• _What you have to do_
In the listing below, start your output at the line with "- [Shortest Unsorted" and end it after the line with "- [Sliding Window", copying every line exactly.
════════
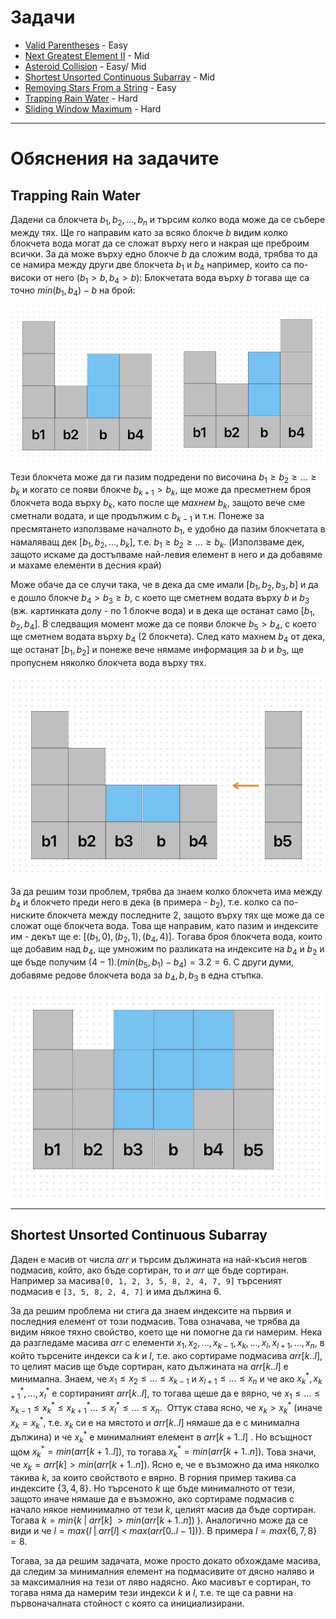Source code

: # Задачи

- [Valid Parentheses](https://leetcode.com/problems/valid-parentheses/description/) - Easy
- [Next Greatest Element II](https://leetcode.com/problems/next-greater-element-ii/description/) - Mid
- [Asteroid Collision](https://leetcode.com/problems/asteroid-collision/description/) - Easy/ Mid
- [Shortest Unsorted Continuous Subarray](https://leetcode.com/problems/shortest-unsorted-continuous-subarray/description/) - Mid
- [Removing Stars From a String](https://leetcode.com/problems/removing-stars-from-a-string/description/) - Easy
- [Trapping Rain Water](https://leetcode.com/problems/trapping-rain-water/description/) - Hard
- [Sliding Window Maximum](https://leetcode.com/problems/sliding-window-maximum/description/) - Hard

---

# Обяснения на задачите

## Trapping Rain Water
Дадени са блокчета $b_1, b_2, ..., b_n$ и търсим колко вода може да се събере между тях. Ще го направим като за всяко блокче $b$ видим колко блокчета вода могат да се сложат върху него и накрая ще преброим всички. За да може върху едно блокче $b$ да сложим вода, трябва то да се намира между други две блокчета $b_1$ и $b_4$ например, които са по-високи от него $(b_1 > b, b_4 > b)$:
Блокчетата вода върху $b$ тогава ще са точно $min(b_1, b_4) - b$ на брой:

![](media/blocks-1.png)

Тези блокчета може да ги пазим подредени по височина $b_1 \ge b_2 \ge ... \ge b_k$ и когато се появи блокче $b_{k+1} > b_k$, ще може да пресметнем броя блокчета вода върху $b_k$, като после ще *махнем* $b_k$, защото вече сме сметнали водата, и ще продължим с $b_{k-1}$ и т.н. Понеже за пресмятането използваме началното $b_1$, е удобно да пазим блокчетата в намаляващ дек $[b_1, b_2, ..., b_k]$, т.е. $b_1 \ge b_2 \ge ... \ge b_k$.  (Използваме дек, защото искаме да достъпваме най-левия елемент в него и да добавяме и махаме елементи в десния край)

Може обаче да се случи така, че в дека да сме имали $[b_1, b_2, b_3, b]$ и да е дошло блокче $b_4 > b_3 \ge b$, с което ще сметнем водата върху $b$ и $b_3$ (вж. картинката долу - по 1 блокче вода) и в дека ще останат само $[b_1,b_2,b_4]$. В следващия момент може да се появи блокче $b_5 > b_4$, с което ще сметнем водата върху $b_4$ (2 блокчета). След като махнем $b_4$ от дека, ще останат $[b_1, b_2]$ и понеже вече нямаме информация за $b$ и $b_3$, ще пропуснем няколко блокчета вода върху тях.

![](media/blocks-2.png)

 За да решим този проблем, трябва да знаем колко блокчета има между $b_4$ и блокчето преди него в дека (в примера - $b_2$), т.е. колко са по-ниските блокчета между последните 2, защото върху тях ще може да се сложат още блокчета вода. Това ще направим, като пазим и индексите им - декът ще е: $[(b_1, 0), (b_2, 1), (b_4,4)]$. Тогава броя блокчета вода, които ще добавим над $b_4$, ще умножим по разликата на индексите на $b_4$ и $b_2$ и ще бъде получим $(4 - 1).(min(b_5, b_1) - b_4) = 3.2 = 6$. С други думи, добавяме редове блокчета вода за $b_4, b, b_3$ в една стъпка. 
 
![](media/blocks-3.png)

---
## Shortest Unsorted Continuous Subarray
Даден е масив от числа $arr$ и търсим дължината на най-късия негов подмасив, който, ако бъде сортиран, то и $arr$ ще бъде сортиран. Например за масива`[0, 1, 2, 3, 5, 8, 2, 4, 7, 9]` търсеният подмасив е `[3, 5, 8, 2, 4, 7]` и има дължина 6.

За да решим проблема ни стига да знаем индексите на първия и последния елемент от този подмасив. Това означава, че трябва да видим някое тяхно свойство, което ще ни помогне да ги 
намерим. Нека да разгледаме масива $arr$ с елементи  $x_1, x_2, ..., x_{k-1}, x_k,..., x_l, x_{l+1},...,x_n$, в който търсените индекси са $k$ и $l$, т.е. ако сортираме подмасива $arr[k..l]$, то целият масив ще бъде сортиран, като дължината на $arr[k..l]$ e минимална. Знаем, че $x_1 \le x_2 \le ... \le x_{k-1}$ и $x_{l+1} \le ... \le x_n$ и че ако $x_k^*, x_{k+1}^*, ..., x_l^*$ e сортираният $arr[k..l]$, то тогава щеше да е вярно, че  $x_1 \le ... \le x_{k-1} \le x_k^* \le x_{k+1}^* ... \le x_l^* \le ... \le x_n$.  Оттук става ясно, че $x_k > x_k^*$ (иначе $x_k = x_k^*$, т.е. $x_k$ си е на мястото и $arr[k..l]$ нямаше да е с минимална дължина) и че $x_k^*$ е минималният елемент в $arr[k+1..l]$ . Но всъщност щом $x_k^* = min(arr[k+1..l])$, то тогава $x_k^* = min(arr[k+1..n])$. Това значи, че $x_k = arr[k] > min(arr[k+1..n])$. Ясно е, че е възможно да има няколко такива $k$, за които свойството е вярно. В горния пример такива са индексите $\{3, 4, 8\}$. Но търсеното $k$ ще бъде минималното от тези, защото иначе нямаше да е възможно, ако сортираме подмасив с начало някое неминимално от тези $k$, целият масив да бъде сортиран. Тогава $k = min\{k \;|\; arr[k]\; > min(arr[k+1..n]) \;\}$. Аналогично може да се види и че $l = max\{l \;|\; arr[l] \; < \; max(arr[0..l-1])\}$. В примера $l = max\{6, 7, 8\} = 8$. 

Тогава, за да решим задачата, може просто докато обхождаме масива, да следим за минималния елемент на подмасивите от дясно наляво и за максималния на тези от ляво надясно. Ако масивът е сортиран, то тогава няма да намерим тези индекси $k$ и $l$, т.е. те ще са равни на първоначалната стойност с която са инициализирани.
════════
• _Written solution_
- [Shortest Unsorted Continuous Subarray](https://leetcode.com/problems/shortest-unsorted-continuous-subarray/description/) - Mid
- [Removing Stars From a String](https://leetcode.com/problems/removing-stars-from-a-string/description/) - Easy
- [Trapping Rain Water](https://leetcode.com/problems/trapping-rain-water/description/) - Hard
- [Sliding Window Maximum](https://leetcode.com/problems/sliding-window-maximum/description/) - Hard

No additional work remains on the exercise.